国だけではない。東京都は、酒販店向けの支援金の申請時に「酒類の提供停止を伴う休業要請等に応じてないことを把握した場合には当該飲食店との取引を行いません。」旨の誓約書を提出させている。(15日撤回)


本当に飲食店やアルコール提供が、コロナ感染拡大の要因になっているのだろうか?

飲食店での感染率は? 

クラスター発生率は? 

マスクやパーテーションは効果があるのか?

重傷者数・死亡者数が減少しているにも関わらず、経済活動を止めるべきなのだろうか?


倒産数は低水準。しかし、閉店は止まらない。

 東京商工リサーチによる2021年上半期(1-6月)「飲食業の倒産動向」調査によると、国や自治体、金融機関などによる資金繰り支援により、飲食企業の倒産数(負債1,000万円以上)は330件と低水準となっている。

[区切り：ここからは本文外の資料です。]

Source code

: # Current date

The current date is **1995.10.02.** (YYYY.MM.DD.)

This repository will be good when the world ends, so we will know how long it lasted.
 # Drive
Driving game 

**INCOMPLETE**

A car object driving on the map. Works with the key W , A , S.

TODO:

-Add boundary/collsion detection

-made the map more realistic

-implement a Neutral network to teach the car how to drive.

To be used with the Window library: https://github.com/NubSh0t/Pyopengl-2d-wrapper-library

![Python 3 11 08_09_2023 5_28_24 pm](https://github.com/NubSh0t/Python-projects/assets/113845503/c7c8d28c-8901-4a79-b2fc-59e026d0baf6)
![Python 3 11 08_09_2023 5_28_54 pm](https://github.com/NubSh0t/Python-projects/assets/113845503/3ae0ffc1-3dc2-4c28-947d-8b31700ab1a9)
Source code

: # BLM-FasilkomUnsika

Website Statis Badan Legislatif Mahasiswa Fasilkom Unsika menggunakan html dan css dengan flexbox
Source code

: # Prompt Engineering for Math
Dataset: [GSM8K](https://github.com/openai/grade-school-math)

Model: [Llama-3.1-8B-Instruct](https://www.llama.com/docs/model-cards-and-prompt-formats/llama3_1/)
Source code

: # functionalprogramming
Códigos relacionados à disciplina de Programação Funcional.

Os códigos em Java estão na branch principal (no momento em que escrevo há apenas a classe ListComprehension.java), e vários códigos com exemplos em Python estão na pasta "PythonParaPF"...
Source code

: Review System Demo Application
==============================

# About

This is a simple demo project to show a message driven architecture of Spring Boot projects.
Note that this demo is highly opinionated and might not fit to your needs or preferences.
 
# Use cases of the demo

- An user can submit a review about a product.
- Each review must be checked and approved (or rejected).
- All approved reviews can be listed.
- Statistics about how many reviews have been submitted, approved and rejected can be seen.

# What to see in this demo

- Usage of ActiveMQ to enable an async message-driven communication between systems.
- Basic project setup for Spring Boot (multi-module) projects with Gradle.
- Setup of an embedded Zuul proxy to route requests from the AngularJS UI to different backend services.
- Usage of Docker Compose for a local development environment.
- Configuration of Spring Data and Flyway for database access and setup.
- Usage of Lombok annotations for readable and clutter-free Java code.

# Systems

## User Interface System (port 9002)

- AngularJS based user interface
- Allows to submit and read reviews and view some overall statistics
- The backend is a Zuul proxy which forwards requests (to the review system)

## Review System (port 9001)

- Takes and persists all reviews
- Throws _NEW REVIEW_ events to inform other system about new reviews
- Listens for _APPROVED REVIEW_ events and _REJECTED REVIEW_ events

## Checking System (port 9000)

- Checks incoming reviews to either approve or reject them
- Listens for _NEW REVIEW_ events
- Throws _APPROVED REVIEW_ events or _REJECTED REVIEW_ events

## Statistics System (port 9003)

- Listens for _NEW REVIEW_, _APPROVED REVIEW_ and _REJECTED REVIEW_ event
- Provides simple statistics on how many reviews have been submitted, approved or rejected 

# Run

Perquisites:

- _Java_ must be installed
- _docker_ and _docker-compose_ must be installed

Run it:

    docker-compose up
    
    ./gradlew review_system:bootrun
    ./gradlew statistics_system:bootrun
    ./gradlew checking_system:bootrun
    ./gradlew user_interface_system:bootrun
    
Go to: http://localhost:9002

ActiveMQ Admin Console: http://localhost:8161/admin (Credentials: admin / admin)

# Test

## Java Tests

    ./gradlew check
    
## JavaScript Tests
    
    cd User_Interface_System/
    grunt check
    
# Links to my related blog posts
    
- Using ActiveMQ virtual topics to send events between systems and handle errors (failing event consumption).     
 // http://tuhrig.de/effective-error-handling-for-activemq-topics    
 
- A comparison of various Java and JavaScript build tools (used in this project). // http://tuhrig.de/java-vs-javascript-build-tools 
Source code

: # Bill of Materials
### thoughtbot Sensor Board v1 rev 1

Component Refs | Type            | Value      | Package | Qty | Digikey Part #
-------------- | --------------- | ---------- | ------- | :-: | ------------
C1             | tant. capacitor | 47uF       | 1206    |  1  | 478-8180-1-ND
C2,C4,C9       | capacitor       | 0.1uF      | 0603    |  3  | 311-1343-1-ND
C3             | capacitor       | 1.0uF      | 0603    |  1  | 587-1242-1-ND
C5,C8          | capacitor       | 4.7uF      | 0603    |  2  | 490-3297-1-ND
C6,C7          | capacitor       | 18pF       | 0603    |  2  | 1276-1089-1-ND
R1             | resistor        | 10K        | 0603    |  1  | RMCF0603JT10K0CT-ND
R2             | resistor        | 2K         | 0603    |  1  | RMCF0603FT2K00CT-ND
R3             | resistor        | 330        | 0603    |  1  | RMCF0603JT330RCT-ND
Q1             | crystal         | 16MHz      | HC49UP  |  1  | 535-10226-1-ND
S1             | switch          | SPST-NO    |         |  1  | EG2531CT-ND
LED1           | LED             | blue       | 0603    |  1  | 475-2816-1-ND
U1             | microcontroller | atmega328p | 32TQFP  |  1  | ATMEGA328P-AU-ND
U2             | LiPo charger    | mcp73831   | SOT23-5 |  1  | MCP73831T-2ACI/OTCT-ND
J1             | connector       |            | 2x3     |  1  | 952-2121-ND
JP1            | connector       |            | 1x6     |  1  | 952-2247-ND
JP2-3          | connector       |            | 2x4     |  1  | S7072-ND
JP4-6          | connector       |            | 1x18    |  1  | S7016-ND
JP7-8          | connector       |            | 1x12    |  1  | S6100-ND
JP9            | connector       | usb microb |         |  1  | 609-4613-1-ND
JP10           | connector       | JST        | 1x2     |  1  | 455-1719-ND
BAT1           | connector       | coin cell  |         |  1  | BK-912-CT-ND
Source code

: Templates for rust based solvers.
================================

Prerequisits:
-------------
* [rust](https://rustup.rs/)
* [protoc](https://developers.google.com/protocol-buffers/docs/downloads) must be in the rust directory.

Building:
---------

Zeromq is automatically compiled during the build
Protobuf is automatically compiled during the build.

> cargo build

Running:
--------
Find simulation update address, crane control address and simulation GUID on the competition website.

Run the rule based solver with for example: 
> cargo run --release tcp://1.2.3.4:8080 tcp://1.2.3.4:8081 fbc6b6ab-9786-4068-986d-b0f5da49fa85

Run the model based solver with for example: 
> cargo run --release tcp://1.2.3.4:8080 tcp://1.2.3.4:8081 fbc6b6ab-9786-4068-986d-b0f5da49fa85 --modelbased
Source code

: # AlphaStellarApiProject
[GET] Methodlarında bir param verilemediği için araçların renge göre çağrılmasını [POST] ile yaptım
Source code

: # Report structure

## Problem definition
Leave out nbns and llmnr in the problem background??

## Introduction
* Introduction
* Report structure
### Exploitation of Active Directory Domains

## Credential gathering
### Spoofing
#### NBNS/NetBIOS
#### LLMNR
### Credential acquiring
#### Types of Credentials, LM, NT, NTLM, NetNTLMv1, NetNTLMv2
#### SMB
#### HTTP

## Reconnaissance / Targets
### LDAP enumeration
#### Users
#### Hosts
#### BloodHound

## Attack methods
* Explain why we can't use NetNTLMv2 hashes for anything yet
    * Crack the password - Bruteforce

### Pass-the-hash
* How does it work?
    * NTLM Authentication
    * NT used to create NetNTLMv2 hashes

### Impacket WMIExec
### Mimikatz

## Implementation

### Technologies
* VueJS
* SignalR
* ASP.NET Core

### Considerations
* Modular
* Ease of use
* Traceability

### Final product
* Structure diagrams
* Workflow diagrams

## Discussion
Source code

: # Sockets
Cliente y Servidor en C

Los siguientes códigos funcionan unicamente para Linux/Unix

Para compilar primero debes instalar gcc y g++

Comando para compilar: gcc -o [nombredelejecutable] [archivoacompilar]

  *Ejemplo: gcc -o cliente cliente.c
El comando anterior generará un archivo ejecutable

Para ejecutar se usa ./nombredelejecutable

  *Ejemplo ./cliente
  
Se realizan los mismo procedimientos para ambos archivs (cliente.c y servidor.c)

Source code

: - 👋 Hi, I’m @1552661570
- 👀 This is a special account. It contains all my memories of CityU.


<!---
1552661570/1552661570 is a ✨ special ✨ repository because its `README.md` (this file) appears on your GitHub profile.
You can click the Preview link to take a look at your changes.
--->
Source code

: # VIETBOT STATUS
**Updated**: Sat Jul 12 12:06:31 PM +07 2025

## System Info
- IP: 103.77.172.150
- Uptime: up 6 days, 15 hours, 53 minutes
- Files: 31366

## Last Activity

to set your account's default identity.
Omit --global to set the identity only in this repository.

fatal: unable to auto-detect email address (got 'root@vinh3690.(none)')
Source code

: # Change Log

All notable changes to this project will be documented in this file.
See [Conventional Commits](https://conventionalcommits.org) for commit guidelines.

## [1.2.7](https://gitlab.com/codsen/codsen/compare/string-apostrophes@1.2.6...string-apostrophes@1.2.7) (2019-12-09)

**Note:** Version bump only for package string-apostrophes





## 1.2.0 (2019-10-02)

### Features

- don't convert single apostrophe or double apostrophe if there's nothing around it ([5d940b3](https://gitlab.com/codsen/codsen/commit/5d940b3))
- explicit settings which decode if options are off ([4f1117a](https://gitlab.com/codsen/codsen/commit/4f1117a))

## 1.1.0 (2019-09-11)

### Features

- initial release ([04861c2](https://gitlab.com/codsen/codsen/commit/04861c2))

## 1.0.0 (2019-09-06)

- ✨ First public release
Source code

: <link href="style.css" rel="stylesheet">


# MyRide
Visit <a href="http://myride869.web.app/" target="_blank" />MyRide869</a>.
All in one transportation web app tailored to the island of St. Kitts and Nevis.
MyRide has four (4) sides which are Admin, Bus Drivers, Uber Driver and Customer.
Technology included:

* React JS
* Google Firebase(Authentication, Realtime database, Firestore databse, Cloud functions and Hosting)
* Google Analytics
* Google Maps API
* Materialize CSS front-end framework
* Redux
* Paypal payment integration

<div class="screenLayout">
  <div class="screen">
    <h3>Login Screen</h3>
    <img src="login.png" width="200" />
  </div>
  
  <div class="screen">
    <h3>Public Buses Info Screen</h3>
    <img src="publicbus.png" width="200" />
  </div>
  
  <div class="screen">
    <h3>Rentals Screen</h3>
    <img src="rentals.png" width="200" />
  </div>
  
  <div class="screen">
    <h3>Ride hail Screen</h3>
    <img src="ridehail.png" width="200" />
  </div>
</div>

しかし、飲食業の多くは小・零細事業者で、数字に含まれていない負債1,000万円未満での倒産も多い。また、企業としては倒産していないが、店舗は撤退しているというケースも少なくない。


 「居酒屋・バーをチェーン展開する上場の主要14社」のコロナ感染拡大前の2019年12月末と2021年3月末を比べると、1000店以上減少しており、四半期ごとに100~200店のペースで閉店が続いている状況だ。

2019年12月末:7200店(新型コロナ感染拡大前)
2021年3月末:6152店
1048店減(14.5%減)
(出所:東京商工リサーチ資料)


「またか…」繰り返される要請にうんざり。

 飲食店への休業、時短営業、アルコール提供停止などの要請は、2週間〜1ヶ月間の短期間を何度も繰り返すのではなく、2~3ヶ月以上の長期間で出すべきである。そして、その間の補償をしっかりすべきだ。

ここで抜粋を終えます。